Only lines that contain the word "Purpose" are to be returned from the data below.

(Given records)

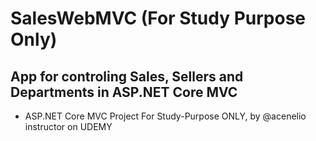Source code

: # SalesWebMVC (For Study Purpose Only)
## App for controling Sales, Sellers and Departments in ASP.NET Core MVC

- ASP.NET Core MVC Project For Study-Purpose ONLY, by @acenelio instructor on UDEMY
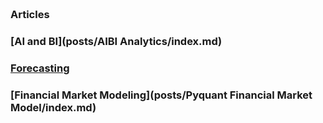 
<span style="display:block; color:blue; margin-top:-90px;"> </span>
[about me](about.md)

<br>

### Articles

### [AI and BI](posts/AIBI Analytics/index.md)

### [Forecasting](posts/forecasting/index.md)

### [Financial Market Modeling](posts/Pyquant Financial Market Model/index.md)
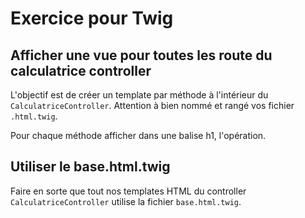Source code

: # Exercice pour Twig

## Afficher une vue pour toutes les route du calculatrice controller

L'objectif est de créer un template par méthode à l'intérieur
du `CalculatriceController`. Attention à bien nommé et rangé
vos fichier `.html.twig`.

Pour chaque méthode afficher dans une balise h1, l'opération.

## Utiliser le base.html.twig

Faire en sorte que tout nos templates HTML du controller `CalculatriceController`
utilise la fichier `base.html.twig`.
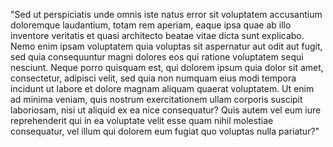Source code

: "Sed ut perspiciatis unde omnis iste natus error sit voluptatem 
accusantium doloremque laudantium, totam rem aperiam, eaque ipsa quae
 ab illo inventore veritatis et quasi architecto beatae vitae dicta 
 sunt explicabo. Nemo enim ipsam voluptatem quia voluptas sit
  aspernatur aut odit aut fugit, sed quia consequuntur magni dolores
   eos qui ratione voluptatem sequi nesciunt. Neque porro quisquam est,
    qui dolorem ipsum quia dolor sit amet, consectetur, adipisci velit,
     sed quia non numquam eius modi tempora incidunt ut labore et 
     dolore magnam aliquam quaerat voluptatem. Ut enim ad minima
      veniam, quis nostrum exercitationem ullam corporis suscipit
       laboriosam, nisi ut aliquid ex ea nice consequatur? Quis
        autem vel eum iure reprehenderit qui in ea voluptate velit esse
         quam nihil molestiae consequatur, vel illum qui dolorem eum fugiat quo voluptas nulla pariatur?"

(End Given records)

Answer to the problem
: # SalesWebMVC (For Study Purpose Only)
- ASP.NET Core MVC Project For Study-Purpose ONLY, by @acenelio instructor on UDEMY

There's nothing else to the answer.